--- TASK INPUTS ---
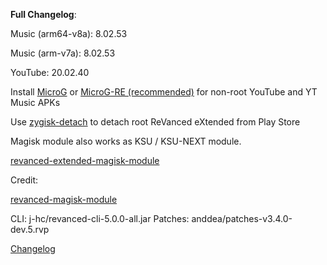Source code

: **Full Changelog**: 



Music (arm64-v8a): 8.02.53

Music (arm-v7a): 8.02.53

YouTube: 20.02.40




Install [MicroG](https://github.com/ReVanced/GmsCore/releases) or [MicroG-RE (recommended)](https://github.com/WSTxda/MicroG-RE) for non-root YouTube and YT Music APKs

Use [zygisk-detach](https://github.com/j-hc/zygisk-detach) to detach root ReVanced eXtended from Play Store

Magisk module also works as KSU / KSU-NEXT module.



[revanced-extended-magisk-module](https://github.com/jDhannyNara/revanced-extended-magisk-module)


Credit:

[revanced-magisk-module](https://github.com/j-hc/revanced-magisk-module)



CLI: j-hc/revanced-cli-5.0.0-all.jar
Patches: anddea/patches-v3.4.0-dev.5.rvp


[Changelog](https://github.com/anddea/revanced-patches/releases/tag/v3.4.0-dev.4)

--- PROBLEM REQUIREMENTS ---
Retype the lines of the material from the one containing "YT Music APKs" through the last line, exactly, and give no other lines.

--- EXERCISE ANSWER ---
Install [MicroG](https://github.com/ReVanced/GmsCore/releases) or [MicroG-RE (recommended)](https://github.com/WSTxda/MicroG-RE) for non-root YouTube and YT Music APKs

Use [zygisk-detach](https://github.com/j-hc/zygisk-detach) to detach root ReVanced eXtended from Play Store

Magisk module also works as KSU / KSU-NEXT module.



[revanced-extended-magisk-module](https://github.com/jDhannyNara/revanced-extended-magisk-module)


Credit:

[revanced-magisk-module](https://github.com/j-hc/revanced-magisk-module)



CLI: j-hc/revanced-cli-5.0.0-all.jar
Patches: anddea/patches-v3.4.0-dev.5.rvp


[Changelog](https://github.com/anddea/revanced-patches/releases/tag/v3.4.0-dev.4)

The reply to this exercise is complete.